La gente se burlará del reproche de pansexualismo que en cierto
momento se objetó a Freud y al psicoanálisis. Pero los que parecerán
ciegos serán quizá menos quienes lo formularon que aquellos
que lo apartaron de un revés, como si tradujera únicamente los
terrores de una vieja pudibundez. Pues los primeros, después de todo,
sólo se vieron sorprendidos por un proceso muy antiguo del cual no
vieron que los rodeaba ya por todas partes; atribuyeron nada más al
genio malo de Freud lo que había sido preparado desde antaño; se
equivocaron de fecha en cuanto al establecimiento, en nuestra
sociedad, de un dispositivo general de sexualidad. Pero los segundos,
por su parte, se equivocaron sobre la naturaleza del proceso; creyeron
que Freud restituía por fin al sexo, gracias a un vuelco súbito, la parte
que se le debía y durante tanto tiempo había estado impugnada; no
vieron que el genio bueno de Freud lo colocó en uno de los puntos
decisivos señalados desde el siglo XVIII por las estrategias de saber y
de poder; que así él reactivaba, con admirable eficacia, digna de los
más grandes religiosos y directores de conciencia de la época clásica,
la conminación secular a conocer el sexo y conformarlo como
discurso.
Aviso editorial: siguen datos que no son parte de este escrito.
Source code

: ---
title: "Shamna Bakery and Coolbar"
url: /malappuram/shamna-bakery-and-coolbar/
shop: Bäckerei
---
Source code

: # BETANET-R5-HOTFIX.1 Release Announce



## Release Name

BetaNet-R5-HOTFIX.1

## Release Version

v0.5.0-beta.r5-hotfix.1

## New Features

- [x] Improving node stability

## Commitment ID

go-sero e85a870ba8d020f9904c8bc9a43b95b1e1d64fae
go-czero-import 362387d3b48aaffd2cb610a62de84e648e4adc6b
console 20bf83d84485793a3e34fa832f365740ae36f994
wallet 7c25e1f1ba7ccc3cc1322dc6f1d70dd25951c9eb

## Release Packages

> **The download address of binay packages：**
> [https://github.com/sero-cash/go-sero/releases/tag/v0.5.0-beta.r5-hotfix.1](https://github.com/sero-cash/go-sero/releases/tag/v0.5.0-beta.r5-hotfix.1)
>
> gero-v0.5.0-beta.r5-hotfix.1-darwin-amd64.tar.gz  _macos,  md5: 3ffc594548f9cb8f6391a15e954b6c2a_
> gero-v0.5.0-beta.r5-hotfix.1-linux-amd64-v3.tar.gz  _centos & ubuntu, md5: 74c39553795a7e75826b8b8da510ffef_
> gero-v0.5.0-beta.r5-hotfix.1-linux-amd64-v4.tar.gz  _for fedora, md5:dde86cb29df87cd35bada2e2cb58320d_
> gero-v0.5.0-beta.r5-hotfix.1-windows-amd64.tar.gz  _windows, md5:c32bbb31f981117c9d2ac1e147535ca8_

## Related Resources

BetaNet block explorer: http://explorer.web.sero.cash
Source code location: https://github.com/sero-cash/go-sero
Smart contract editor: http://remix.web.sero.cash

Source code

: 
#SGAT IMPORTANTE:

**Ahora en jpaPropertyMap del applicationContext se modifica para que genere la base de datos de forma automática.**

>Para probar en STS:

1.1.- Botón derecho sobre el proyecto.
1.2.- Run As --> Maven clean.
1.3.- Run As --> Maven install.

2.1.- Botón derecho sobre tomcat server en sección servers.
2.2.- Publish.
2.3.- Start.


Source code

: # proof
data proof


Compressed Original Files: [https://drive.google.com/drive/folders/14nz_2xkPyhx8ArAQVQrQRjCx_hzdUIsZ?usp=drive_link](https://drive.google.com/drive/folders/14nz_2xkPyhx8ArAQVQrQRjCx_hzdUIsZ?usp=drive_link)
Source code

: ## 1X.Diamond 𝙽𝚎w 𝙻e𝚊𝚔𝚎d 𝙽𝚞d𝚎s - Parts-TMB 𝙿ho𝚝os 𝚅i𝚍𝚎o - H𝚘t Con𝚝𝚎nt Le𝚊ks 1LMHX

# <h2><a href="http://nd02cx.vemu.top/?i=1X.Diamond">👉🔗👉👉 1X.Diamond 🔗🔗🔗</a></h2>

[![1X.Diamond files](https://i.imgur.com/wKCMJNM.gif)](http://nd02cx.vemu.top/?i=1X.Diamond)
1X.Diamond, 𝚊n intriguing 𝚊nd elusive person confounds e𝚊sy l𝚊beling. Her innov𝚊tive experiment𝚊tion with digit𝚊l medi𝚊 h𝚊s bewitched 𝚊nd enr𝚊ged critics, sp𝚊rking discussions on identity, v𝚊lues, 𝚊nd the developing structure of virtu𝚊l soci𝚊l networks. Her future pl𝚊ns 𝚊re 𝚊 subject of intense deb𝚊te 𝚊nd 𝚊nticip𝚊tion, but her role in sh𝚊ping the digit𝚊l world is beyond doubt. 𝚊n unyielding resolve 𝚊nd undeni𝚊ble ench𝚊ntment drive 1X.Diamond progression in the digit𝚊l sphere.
Con frecuencia se evocan los innumerables procedimientos
con los cuales el cristianismo antiguo nos habría hecho detestar el
cuerpo; pero pensemos un poco en todas esas astucias con las
cuales, desde hace varios siglos, se nos ha hecho amar el sexo, con
las cuales se nos tornó deseable conocerlo y valioso todo lo que de él
se dice; con las cuales, también, se nos incitó a desplegar todas
nuestras habilidades para sorprenderlo, y se nos impuso el deber de
extraer la verdad; con las cuales se nos culpabilizó por haberlo
ignorado tanto tiempo. Ellas son las que hoy merecerían causar
asombro. Y debemos pensar que quizás un día, en otra economía de
los cuerpos y los placeres, ya no se comprenderá cómo las astucias
de la sexualidad, y del poder que sostiene su dispositivo, lograron
someternos a esta austera monarquía del sexo, hasta el punto de
destinarnos a la tarea indefinida de forzar su secreto y arrancar a esa
sombra las confesiones más verdaderas.
Ironía del dispositivo: nos hace creer que en ello reside nuestra
«liberación».

1 S. Pufendorf, Le droit de la nature (trad. franc. de 1734), p. 445.
2 «Así como un cuerpo compuesto puede tener cualidades que no se encuentran en ninguno de los cuerpos simples de la mezcla que lo forma, así también un cuerpo moral puede tener, en virtud de la unión misma de las personas que lo componen, ciertos derechos que no revestían formalmente a ninguno de los particulares y cuyo ejercicio sólo corresponde a los conductores.» Pufendorf, loc. cit., p. 452.